## Extracted material
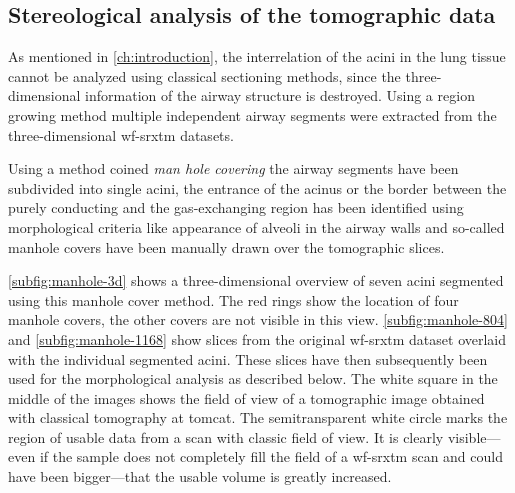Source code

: \subsection{Stereological analysis of the tomographic data\label{subsec:stereological analysis}}
As mentioned in \autoref{ch:introduction}, the interrelation of the acini in the lung tissue cannot be analyzed using classical sectioning methods, since the three-dimensional information of the airway structure is destroyed. Using a region growing method multiple independent airway segments were extracted from the three-dimensional \ac{wf-srxtm} datasets.

Using a method coined \emph{man hole covering} the airway segments have been subdivided into single acini, \ie the entrance of the acinus or the border between the purely conducting and the gas-exchanging region has been identified using morphological criteria like appearance of alveoli in the airway walls and so-called manhole covers have been manually drawn over the tomographic slices. 

\autoref{subfig:manhole-3d} shows a three-dimensional overview of seven acini segmented using this manhole cover method. The red rings show the location of four manhole covers, the other covers are not visible in this view. \autoref{subfig:manhole-804} and \ref{subfig:manhole-1168} show slices from the original \ac{wf-srxtm} dataset overlaid with the individual segmented acini. These slices have then subsequently been used for the morphological analysis as described below. The white square in the middle of the images shows the field of view of a tomographic image obtained with classical tomography at \ac{tomcat}. The semitransparent white circle marks the region of usable data from a scan with classic field of view. It is clearly visible---even if the sample does not completely fill the field of a \ac{wf-srxtm} scan and could have been bigger---that the usable volume is greatly increased.

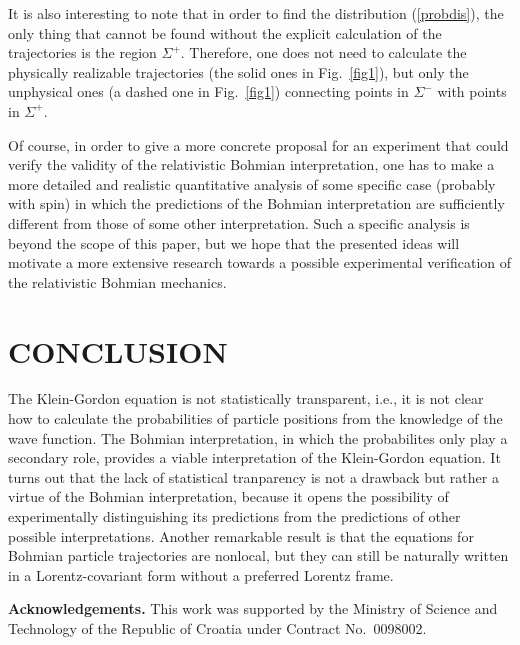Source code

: \documentclass[11pt]{article}
\begin{document}
It is also interesting to note that in order to find the distribution 
(\ref{probdis}), the only thing that cannot be found without 
the explicit calculation of the trajectories is the region $\Sigma^+$.
Therefore, one does not need to calculate the physically 
realizable trajectories (the solid ones in Fig.~\ref{fig1}), but only 
the unphysical ones (a dashed one in Fig.~\ref{fig1}) connecting 
points in $\Sigma^-$ with points in $\Sigma^+$. 

Of course, in order to give a more concrete proposal for an experiment
that could verify the validity of the relativistic Bohmian interpretation,
one has to make a more detailed and realistic
quantitative analysis of some specific case (probably with spin) 
in which
the predictions of the Bohmian interpretation are sufficiently different
from those of some other interpretation. Such a specific
analysis is beyond the scope of this paper, but
we hope that the presented ideas will motivate a more extensive research
towards a possible experimental verification of the relativistic
Bohmian mechanics.  


\section{CONCLUSION}
\label{secCon}

The Klein-Gordon equation is not statistically transparent, 
i.e., it is not clear how to calculate the probabilities 
of particle positions from the knowledge of the wave function.
The Bohmian interpretation, in which the probabilites only play 
a secondary role, provides a viable interpretation 
of the Klein-Gordon equation. It turns out that the 
lack of statistical 
tranparency is not a drawback but rather a virtue of 
the Bohmian interpretation, because it opens the possibility 
of experimentally distinguishing its predictions 
from the predictions of other possible interpretations. 
Another remarkable result is that 
the equations for Bohmian particle trajectories 
are nonlocal, but they can still be naturally  
written in a Lorentz-covariant 
form without a preferred Lorentz frame.  

\vspace{0.4cm}
\noindent
{\bf Acknowledgements.}
This work was supported by the Ministry of Science and Technology of the
Republic of Croatia under Contract No.~0098002.
\end{document}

## About this task
Here the output must be the lines above from the line with "the unphysical ones" to the line with "The Klein-Gordon equation is", both included, duplicated word for word and nothing else.

## Solved problem
the unphysical ones (a dashed one in Fig.~\ref{fig1}) connecting 
points in $\Sigma^-$ with points in $\Sigma^+$. 

Of course, in order to give a more concrete proposal for an experiment
that could verify the validity of the relativistic Bohmian interpretation,
one has to make a more detailed and realistic
quantitative analysis of some specific case (probably with spin) 
in which
the predictions of the Bohmian interpretation are sufficiently different
from those of some other interpretation. Such a specific
analysis is beyond the scope of this paper, but
we hope that the presented ideas will motivate a more extensive research
towards a possible experimental verification of the relativistic
Bohmian mechanics.  


\section{CONCLUSION}
\label{secCon}

The Klein-Gordon equation is not statistically transparent, 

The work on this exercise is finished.